In 1996 I participated in Caltech‘s Summer Undergraduate Research Fellowship program under the direction of two postdocs, Nicolas Cerf and Chris Adami (their big boss now works the halls of D.C.) The research project I worked on was to try to see whether quantum computers could efficiently solve NP-complete problems. Or as I like to say, my SURF was spent bashing my head up against the wall (and getting damn good at tensor products and spotting non-linear transforms, as you can see from my SURF writeup. John Preskill told me after my talk, in the first words he ever uttered in my direction: “that was a hard problem you worked on.”)

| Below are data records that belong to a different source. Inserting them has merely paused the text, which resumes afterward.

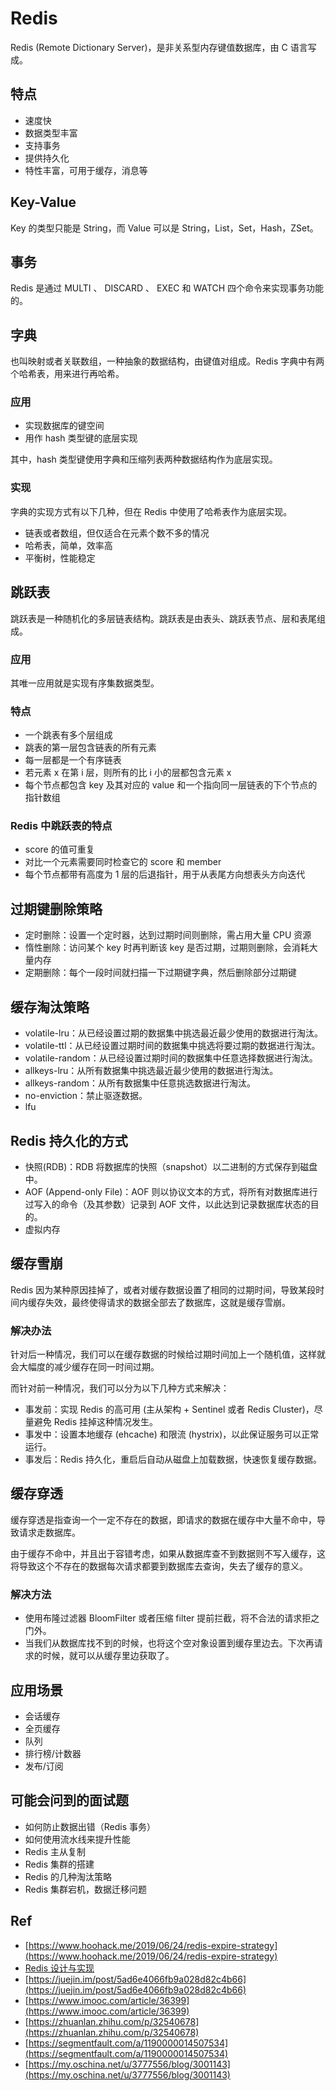 # Redis

Redis (Remote Dictionary Server)，是非关系型内存键值数据库，由 C 语言写成。

## 特点

- 速度快
- 数据类型丰富
- 支持事务
- 提供持久化
- 特性丰富，可用于缓存，消息等

## Key-Value

Key 的类型只能是 String，而 Value 可以是 String，List，Set，Hash，ZSet。

## 事务

Redis 是通过 MULTI 、 DISCARD 、 EXEC 和 WATCH 四个命令来实现事务功能的。

## 字典

也叫映射或者关联数组，一种抽象的数据结构，由键值对组成。Redis 字典中有两个哈希表，用来进行再哈希。

### 应用

- 实现数据库的键空间
- 用作 hash 类型键的底层实现

其中，hash 类型键使用字典和压缩列表两种数据结构作为底层实现。

### 实现

字典的实现方式有以下几种，但在 Redis 中使用了哈希表作为底层实现。

- 链表或者数组，但仅适合在元素个数不多的情况
- 哈希表，简单，效率高
- 平衡树，性能稳定

## 跳跃表

跳跃表是一种随机化的多层链表结构。跳跃表是由表头、跳跃表节点、层和表尾组成。

### 应用

其唯一应用就是实现有序集数据类型。

### 特点

- 一个跳表有多个层组成
- 跳表的第一层包含链表的所有元素
- 每一层都是一个有序链表
- 若元素 x 在第 i 层，则所有的比 i 小的层都包含元素 x
- 每个节点都包含 key 及其对应的 value 和一个指向同一层链表的下个节点的指针数组

### Redis 中跳跃表的特点

- score 的值可重复
- 对比一个元素需要同时检查它的 score 和 member
- 每个节点都带有高度为 1 层的后退指针，用于从表尾方向想表头方向迭代

## 过期键删除策略

- 定时删除：设置一个定时器，达到过期时间则删除，需占用大量 CPU 资源
- 惰性删除：访问某个 key 时再判断该 key 是否过期，过期则删除，会消耗大量内存
- 定期删除：每个一段时间就扫描一下过期键字典，然后删除部分过期键


## 缓存淘汰策略

- volatile-lru：从已经设置过期的数据集中挑选最近最少使用的数据进行淘汰。
- volatile-ttl：从已经设置过期时间的数据集中挑选将要过期的数据进行淘汰。
- volatile-random：从已经设置过期时间的数据集中任意选择数据进行淘汰。
- allkeys-lru：从所有数据集中挑选最近最少使用的数据进行淘汰。
- allkeys-random：从所有数据集中任意挑选数据进行淘汰。
- no-enviction：禁止驱逐数据。
- lfu

## Redis 持久化的方式

- 快照(RDB)：RDB 将数据库的快照（snapshot）以二进制的方式保存到磁盘中。
- AOF (Append-only File)：AOF 则以协议文本的方式，将所有对数据库进行过写入的命令（及其参数）记录到 AOF 文件，以此达到记录数据库状态的目的。
- 虚拟内存

## 缓存雪崩

Redis 因为某种原因挂掉了，或者对缓存数据设置了相同的过期时间，导致某段时间内缓存失效，最终使得请求的数据全部去了数据库，这就是缓存雪崩。

### 解决办法

针对后一种情况，我们可以在缓存数据的时候给过期时间加上一个随机值，这样就会大幅度的减少缓存在同一时间过期。

而针对前一种情况，我们可以分为以下几种方式来解决：

- 事发前：实现 Redis 的高可用 (主从架构 + Sentinel 或者 Redis Cluster)，尽量避免 Redis 挂掉这种情况发生。
- 事发中：设置本地缓存 (ehcache) 和限流 (hystrix)，以此保证服务可以正常运行。
- 事发后：Redis 持久化，重启后自动从磁盘上加载数据，快速恢复缓存数据。

## 缓存穿透

缓存穿透是指查询一个一定不存在的数据，即请求的数据在缓存中大量不命中，导致请求走数据库。

由于缓存不命中，并且出于容错考虑，如果从数据库查不到数据则不写入缓存，这将导致这个不存在的数据每次请求都要到数据库去查询，失去了缓存的意义。

### 解决方法

- 使用布隆过滤器 BloomFilter 或者压缩 filter 提前拦截，将不合法的请求拒之门外。
- 当我们从数据库找不到的时候，也将这个空对象设置到缓存里边去。下次再请求的时候，就可以从缓存里边获取了。

## 应用场景

- 会话缓存
- 全页缓存
- 队列
- 排行榜/计数器
- 发布/订阅

## 可能会问到的面试题

- 如何防止数据出错（Redis 事务）
- 如何使用流水线来提升性能
- Redis 主从复制
- Redis 集群的搭建
- Redis 的几种淘汰策略
- Redis 集群宕机，数据迁移问题

## Ref

- [https://www.hoohack.me/2019/06/24/redis-expire-strategy](https://www.hoohack.me/2019/06/24/redis-expire-strategy)
- [Redis 设计与实现](https://docs.pythontab.com/redis/redisbook/index.html)
- [https://juejin.im/post/5ad6e4066fb9a028d82c4b66](https://juejin.im/post/5ad6e4066fb9a028d82c4b66)
- [https://www.imooc.com/article/36399](https://www.imooc.com/article/36399)
- [https://zhuanlan.zhihu.com/p/32540678](https://zhuanlan.zhihu.com/p/32540678)
- [https://segmentfault.com/a/1190000014507534](https://segmentfault.com/a/1190000014507534)
- [https://my.oschina.net/u/3777556/blog/3001143](https://my.oschina.net/u/3777556/blog/3001143)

My SURF project was not my first introduction to quantum computing, but it was the first time I’d gotten a chance to bash my head up against the field, and something must have stuck. Because when I went to grad school in Berkeley in 1997, after a year of taking astrophysics courses (if the cosmic microwave background was distributed this way or that way on the sky, this or that cosmological model could be ruled out, how cool is that!) I stumbled back into quantum computing through the group of Chemistry Professor K. Birgitta Whaley and her postdoc Daniel Lidar. My first paper in quantum computing was published in 1999, and I’ve been a proud participant in the growing field of quantum information science ever sense.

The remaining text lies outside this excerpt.